Ich hatte gestern eigentlich noch mehr zu dem Thema geschrieben, aber dann versehentlich den Browser geschlossen und anschließend keine Lust mehr alles noch einmal zu schreiben  .



maki hat gesagt.:


> Nachtrag: Mögliche Exceptions sollte man _eigentlich_ immer dokumentieren, sonst müssen die nutzer der Methode/Klasse/API entweder den Quelltext lesen oder raten warum sie eine Exception bekommen haben.



Deshalb finde ich auch an solchen Stellen RuntimeExceptions nicht so sinnvoll. Ich weiß lieber was geworfen werden kann, als zu raten oder stundenlang API-Doc zu lesen. Dann ruft ne Methode, die RuntimeExceptions wirft ne andere Methode auf, die andere RuntimeExceptions wirft, welche wiederrum eine aufruft, die nochmals andere RuntimeExceptions wirft. Und irgendwo hat nur einer einmal vergessen ne RuntimeException in die Doku zu schreiben bzw. aus der Doku von ner aufrufenden Methode zu übernehmen. Schon ham wir den Salat.

Ganz davon abgesehen, dass bei interner Entwicklung eher weniger (und vor allem nicht während der Entwicklung eines größeren Projekts) eine API-Doc generiert wird, in der man ggf. geworfene RuntimeExceptions nachlesen könnte (zumindest ist das bei uns so).

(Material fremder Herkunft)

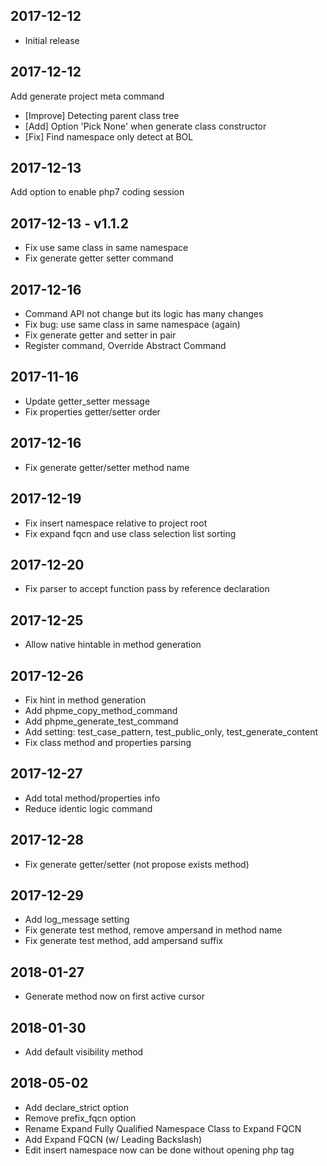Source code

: ## 2017-12-12

- Initial release

## 2017-12-12

Add generate project meta command

- [Improve] Detecting parent class tree
- [Add] Option 'Pick None' when generate class constructor
- [Fix] Find namespace only detect at BOL

## 2017-12-13

Add option to enable php7 coding session

## 2017-12-13 - v1.1.2

- Fix use same class in same namespace
- Fix generate getter setter command

## 2017-12-16

- Command API not change but its logic has many changes
- Fix bug: use same class in same namespace (again)
- Fix generate getter and setter in pair
- Register command, Override Abstract Command

## 2017-11-16

- Update getter_setter message
- Fix properties getter/setter order

## 2017-12-16

- Fix generate getter/setter method name

## 2017-12-19

- Fix insert namespace relative to project root
- Fix expand fqcn and use class selection list sorting

## 2017-12-20

- Fix parser to accept function pass by reference declaration

## 2017-12-25

- Allow native hintable in method generation

## 2017-12-26

- Fix hint in method generation
- Add phpme_copy_method_command
- Add phpme_generate_test_command
- Add setting: test_case_pattern, test_public_only, test_generate_content
- Fix class method and properties parsing

## 2017-12-27

- Add total method/properties info
- Reduce identic logic command

## 2017-12-28

- Fix generate getter/setter (not propose exists method)

## 2017-12-29

- Add log_message setting
- Fix generate test method, remove ampersand in method name
- Fix generate test method, add ampersand suffix

## 2018-01-27

- Generate method now on first active cursor

## 2018-01-30

- Add default visibility method

## 2018-05-02

- Add declare_strict option
- Remove prefix_fqcn option
- Rename Expand Fully Qualified Namespace Class to Expand FQCN
- Add Expand FQCN (w/ Leading Backslash)
- Edit insert namespace now can be done without opening php tag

Und ehrlich gesagt habe ich auch keine Lust, jedesmal, wenn ich eine mir bekannte Methode aufrufe, vorher zu überprüfen (Doc oder Quellcode), ob nicht evtl. ein Kollege etwas an der Methode verändert hat, so dass eine RuntimeException auftreten kann.

Im Großen und Ganzen schließe ich mich aber der Meinung von musiKk an.


----------



## maki (31. Jul 2009)

> Deshalb finde ich auch an solchen Stellen RuntimeExceptions nicht so sinnvoll. Ich weiß lieber was geworfen werden kann, als zu raten oder stundenlang API-Doc zu lesen. Dann ruft ne Methode, die RuntimeExceptions wirft ne andere Methode auf, die andere RuntimeExceptions wirft, welche wiederrum eine aufruft, die nochmals andere RuntimeExceptions wirft. Und irgendwo hat nur einer einmal vergessen ne RuntimeException in die Doku zu schreiben bzw. aus der Doku von ner aufrufenden Methode zu übernehmen. Schon ham wir den Salat.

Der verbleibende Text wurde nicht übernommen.